Da quel che si comprende, dalla lettura dell’Ordinanza, si tratta di un esame fortemente sbilanciato sul versante metacognitivo e delle competenze. Questo significa che l’obiettivo non è tanto la verifica del possesso dei contenuti, ma della capacità del candidato di articolare il proprio pensiero: il contenuto è il presupposto, ma quello che l’esame prevede non è la sua restituzione ma il suo uso critico, consapevole e personale. Mi pare una formula in linea con quanto le Indicazioni suggeriscono per quanto riguarda l’impostazione della didattica del secondo ciclo di istruzione.
Se dovesse essere riproposta questa formula senza scritti anche nei prossimi anni, si trova d’accordo?
Questa formula potrebbe essere riproposta a patto che venga articolata in modo coerente con la valutazione di processo cui durante il triennio i docenti hanno sottoposto gli studenti.
Non è il momento della prova finale a dire se il ragazzo sa tradurre dal greco o svolgere uno studio di funzione.
Anzi, in questo tipo di situazione, l’emozione potrebbe giocare brutti scherzi. D’altra parte, occorre anche considerare che far fronte alla situazione di stress e ottenere comunque la prestazione è una competenza. Insomma, l’ipotesi di consegnare l’esame finale a un orale sull’esempio di quanto proposto quest’anno richiederebbe delle attenzioni, ma di certo non si può scartare a priori.
Il maxi orale com’è concepito quest’anno secondo lei riesce a cogliere bene la preparazione dei ragazzi?
Sì, ma solo se rappresenta l’atto finale di un processo di valutazione continua.
Non si può attribuire al momento dell’esame un valore eccessivo. Esso è significativo nella misura in cui porta a compimento un lavoro sistematico e diversificato di valutazione. Considerarlo separatamente da questo lavoro significherebbe attribuirgli un significato esagerato, nel bene e nel male.
Al di là dell’emergenza Covid, ritiene che l’esame di maturità debba essere rivisto? E in che modo?

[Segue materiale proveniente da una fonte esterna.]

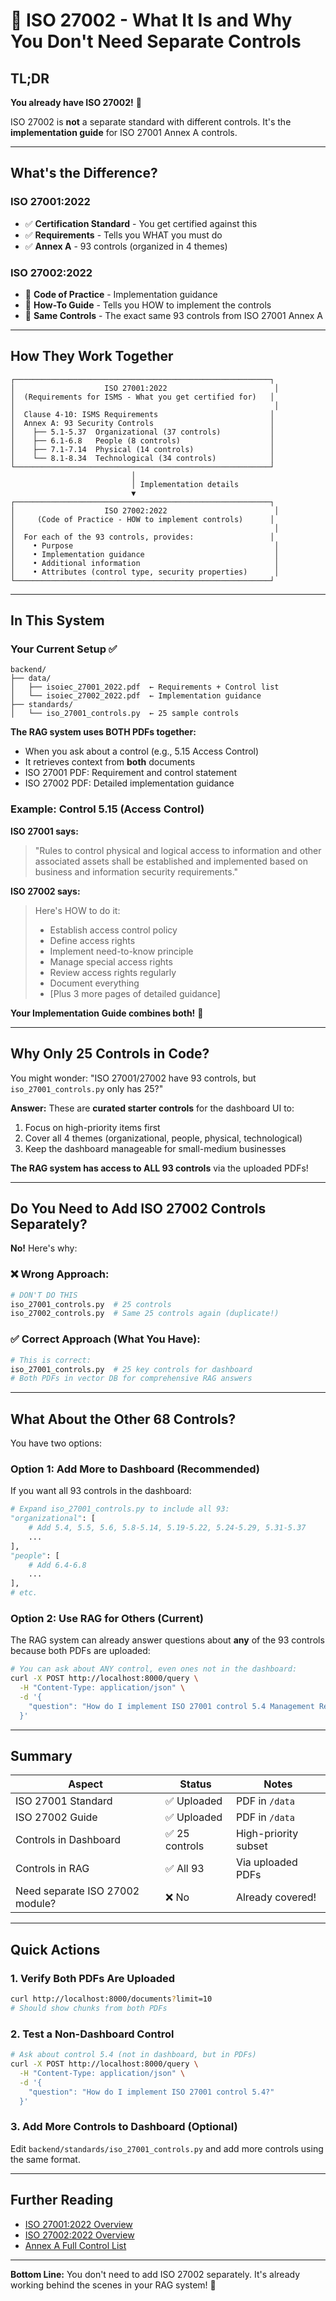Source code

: # 📘 ISO 27002 - What It Is and Why You Don't Need Separate Controls

## TL;DR

**You already have ISO 27002!** 🎉

ISO 27002 is **not** a separate standard with different controls. It's the **implementation guide** for ISO 27001 Annex A controls.

---

## What's the Difference?

### ISO 27001:2022
- ✅ **Certification Standard** - You get certified against this
- ✅ **Requirements** - Tells you WHAT you must do
- ✅ **Annex A** - 93 controls (organized in 4 themes)

### ISO 27002:2022
- 📖 **Code of Practice** - Implementation guidance
- 📖 **How-To Guide** - Tells you HOW to implement the controls
- 📖 **Same Controls** - The exact same 93 controls from ISO 27001 Annex A

---

## How They Work Together

```
┌─────────────────────────────────────────────────────────┐
│                    ISO 27001:2022                        │
│  (Requirements for ISMS - What you get certified for)   │
│                                                          │
│  Clause 4-10: ISMS Requirements                         │
│  Annex A: 93 Security Controls                          │
│    ├── 5.1-5.37  Organizational (37 controls)           │
│    ├── 6.1-6.8   People (8 controls)                    │
│    ├── 7.1-7.14  Physical (14 controls)                 │
│    └── 8.1-8.34  Technological (34 controls)            │
└─────────────────────────────────────────────────────────┘
                           │
                           │ Implementation details
                           ▼
┌─────────────────────────────────────────────────────────┐
│                    ISO 27002:2022                        │
│     (Code of Practice - HOW to implement controls)      │
│                                                          │
│  For each of the 93 controls, provides:                 │
│    • Purpose                                             │
│    • Implementation guidance                             │
│    • Additional information                              │
│    • Attributes (control type, security properties)      │
└─────────────────────────────────────────────────────────┘
```

---

## In This System

### Your Current Setup ✅

```
backend/
├── data/
│   ├── isoiec_27001_2022.pdf  ← Requirements + Control list
│   └── isoiec_27002_2022.pdf  ← Implementation guidance
├── standards/
│   └── iso_27001_controls.py  ← 25 sample controls
```

**The RAG system uses BOTH PDFs together:**
- When you ask about a control (e.g., 5.15 Access Control)
- It retrieves context from **both** documents
- ISO 27001 PDF: Requirement and control statement
- ISO 27002 PDF: Detailed implementation guidance

### Example: Control 5.15 (Access Control)

**ISO 27001 says:**
> "Rules to control physical and logical access to information and other associated assets shall be established and implemented based on business and information security requirements."

**ISO 27002 says:**
> Here's HOW to do it:
> - Establish access control policy
> - Define access rights
> - Implement need-to-know principle
> - Manage special access rights
> - Review access rights regularly
> - Document everything
> - [Plus 3 more pages of detailed guidance]

**Your Implementation Guide combines both!** 🎯

---

## Why Only 25 Controls in Code?

You might wonder: "ISO 27001/27002 have 93 controls, but `iso_27001_controls.py` only has 25?"

**Answer:** These are **curated starter controls** for the dashboard UI to:
1. Focus on high-priority items first
2. Cover all 4 themes (organizational, people, physical, technological)
3. Keep the dashboard manageable for small-medium businesses

**The RAG system has access to ALL 93 controls** via the uploaded PDFs!

---

## Do You Need to Add ISO 27002 Controls Separately?

**No!** Here's why:

### ❌ Wrong Approach:
```python
# DON'T DO THIS
iso_27001_controls.py  # 25 controls
iso_27002_controls.py  # Same 25 controls again (duplicate!)
```

### ✅ Correct Approach (What You Have):
```python
# This is correct:
iso_27001_controls.py  # 25 key controls for dashboard
# Both PDFs in vector DB for comprehensive RAG answers
```

---

## What About the Other 68 Controls?

You have two options:

### Option 1: Add More to Dashboard (Recommended)
If you want all 93 controls in the dashboard:

```python
# Expand iso_27001_controls.py to include all 93:
"organizational": [
    # Add 5.4, 5.5, 5.6, 5.8-5.14, 5.19-5.22, 5.24-5.29, 5.31-5.37
    ...
],
"people": [
    # Add 6.4-6.8
    ...
],
# etc.
```

### Option 2: Use RAG for Others (Current)
The RAG system can already answer questions about **any** of the 93 controls because both PDFs are uploaded:

```bash
# You can ask about ANY control, even ones not in the dashboard:
curl -X POST http://localhost:8000/query \
  -H "Content-Type: application/json" \
  -d '{
    "question": "How do I implement ISO 27001 control 5.4 Management Responsibilities?"
  }'
```

---

## Summary

| Aspect | Status | Notes |
|--------|--------|-------|
| ISO 27001 Standard | ✅ Uploaded | PDF in `/data` |
| ISO 27002 Guide | ✅ Uploaded | PDF in `/data` |
| Controls in Dashboard | ✅ 25 controls | High-priority subset |
| Controls in RAG | ✅ All 93 | Via uploaded PDFs |
| Need separate ISO 27002 module? | ❌ No | Already covered! |

---

## Quick Actions

### 1. Verify Both PDFs Are Uploaded
```bash
curl http://localhost:8000/documents?limit=10
# Should show chunks from both PDFs
```

### 2. Test a Non-Dashboard Control
```bash
# Ask about control 5.4 (not in dashboard, but in PDFs)
curl -X POST http://localhost:8000/query \
  -H "Content-Type: application/json" \
  -d '{
    "question": "How do I implement ISO 27001 control 5.4?"
  }'
```

### 3. Add More Controls to Dashboard (Optional)
Edit `backend/standards/iso_27001_controls.py` and add more controls using the same format.

---

## Further Reading

- [ISO 27001:2022 Overview](https://www.iso.org/standard/27001)
- [ISO 27002:2022 Overview](https://www.iso.org/standard/75652.html)
- [Annex A Full Control List](https://www.isms.online/iso-27001/annex-a/)

---

**Bottom Line:** You don't need to add ISO 27002 separately. It's already working behind the scenes in your RAG system! 🚀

Io credo di sì. Nella sua forma, a prescindere dalla forma scritta od orale, è ancora il retaggio di una scuola che era molto diversa da quella attuale, anche perché erano diversi i bisogni cui rispondeva e il tipo di società e di cultura in cui si inseriva. A me piacerebbe un esame cui lo studente si presenti con il proprio portfolio, in cui ha documentato esperienze, attività e progetti sviluppati nel quinquennio della scuola secondaria, sia in classe sia fuori, anche nell’ambito dei Percorsi per le competenze trasversali e per l’orientamento (Pcto). L’esame potrebbe consistere in momenti diversificati: nello svolgimento di un compito autentico, in piccolo gruppo, per verificare l’applicazione delle conoscenze e la capacità di lavorare in team; nella presentazione e discussione individuale di una o più delle evidenze raccolte nel portfolio, per verificare le conoscenze e le competenze acquisite e la capacità di riflettere su di esse; nella discussione di un project work. Un esame in momenti diversi e basato su prove diverse, individuali e di gruppo, in cui si mettano alla prova le competenze di presentazione, discussione, lavoro in team dei candidati. Qualcosa di molto simile a quanto avviene durante la selezione nelle aziende, con l’obiettivo di valutare il più possibile ad ampio spettro, misurando non solo le conoscenze, ma anche le abilità e le competenze.
Negli ultimi anni, a prescindere dal coronavirus, sono state provate più formule di Esami di Maturità: questo spiazza i ragazzi? Li rende più ansiosi? Come aiutarli veramente a vivere questo importante rito di passaggio verso l’età adulta?
Occorre promuovere una diversa cultura della valutazione.
Valutare non significa proporre compiti difficili per mettere alla prova lo studente, ma creare le condizioni perché si possa esprimere. Più che a un rito di passaggio di cui ricordarsi per anni (come ci si ricorda di un incubo) penso a un’esperienza significativa, in grado di produrre autostima e orientamento. In buona sostanza, un evento che si iscriva più dentro una logica di valutazione formativa che non di sopravvivenza.